Habitable Climates

TL;DR

This paper uses energy-balance models to evaluate the spatial and temporal habitability of Earth-like planets, highlighting the importance of climate dynamics and planetary properties in habitability assessments.

Contribution

It introduces a framework for assessing planetary habitability using simple seasonal energy-balance models, considering factors like rotation rate and land-ocean distribution.

Findings

Habitability varies significantly with planetary rotation and land-ocean fractions.

Climate stability against snowball events is crucial for habitability.
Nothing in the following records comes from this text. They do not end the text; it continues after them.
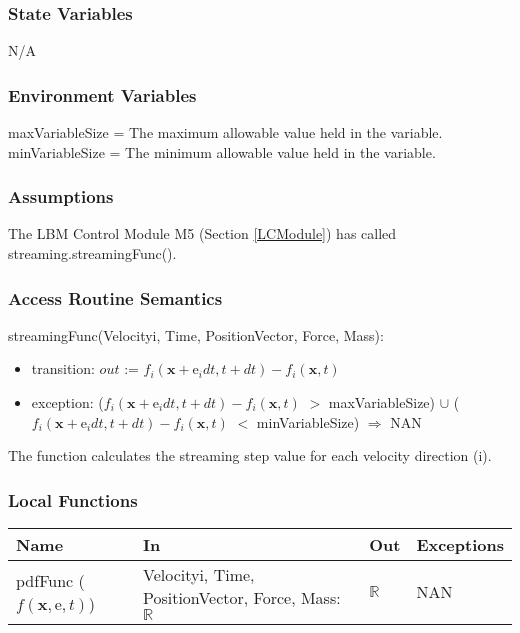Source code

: \documentclass[12pt, titlepage]{article}
\begin{document}
\subsubsection{State Variables}

N/A

\subsubsection{Environment Variables}
maxVariableSize = The maximum allowable value held in the variable.\\
minVariableSize = The minimum allowable value held in the variable.

\subsubsection{Assumptions}

The LBM Control Module M5 (Section \ref{LCModule}) has called streaming.streamingFunc().

\subsubsection{Access Routine Semantics}

\noindent streamingFunc(Velocityi, Time, PositionVector, Force, Mass):
\begin{itemize}
	\item transition: $out$ := $f_i(\mathrm{\textbf{x}} +\mathrm{e}_i dt, t + dt) - f_i(\mathrm{\textbf{x}},t)$
	\item exception: ($f_i(\mathrm{\textbf{x}} +\mathrm{e}_i dt, t + dt) - f_i(\mathrm{\textbf{x}},t)$ $>$ maxVariableSize) $\cup$ ($f_i(\mathrm{\textbf{x}} +\mathrm{e}_i dt, t + dt) - f_i(\mathrm{\textbf{x}},t)$ $<$ minVariableSize) $\Rightarrow$ NAN
\end{itemize}

The function calculates the streaming step value for each velocity direction (i).

\subsubsection{Local Functions}

\begin{center}
	\begin{tabular}{p{2cm} p{3cm} p{4cm} p{2cm}}
		\hline
		\textbf{Name} & \textbf{In} & \textbf{Out} & \textbf{Exceptions} \\
		\hline
		pdfFunc ($f(\mathrm{\textbf{x}},\mathrm{e},t)$) & Velocityi, Time, PositionVector, Force, Mass: $\mathbb{R}$ & $\mathbb{R}$ & NAN \\
		\hline
	\end{tabular}
\end{center}
\end{document}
Traditional habitable zone assessments may overlook key climatic conditions.

Abstract

According to the standard liquid-water definition, the Earth is only partially habitable. We reconsider planetary habitability in the framework of energy-balance models, the simplest seasonal models in physical climatology, to assess the spatial and temporal habitability of Earth-like planets. We quantify the degree of climatic habitability of our models with several metrics of fractional habitability. Previous evaluations of habitable zones may have omitted important climatic conditions by focusing on close Solar System analogies. For example, we find that model pseudo-Earths with different rotation rates or different land-ocean fractions have fractional habitabilities that differ significantly from that of the Earth itself. Furthermore, the stability of a planet's climate against albedo-feedback snowball events strongly impacts its habitability. Therefore, issues of climate dynamics may be central in assessing the habitability of discovered terrestrial exoplanets, especially if astronomical forcing conditions are different from the moderate Solar System cases.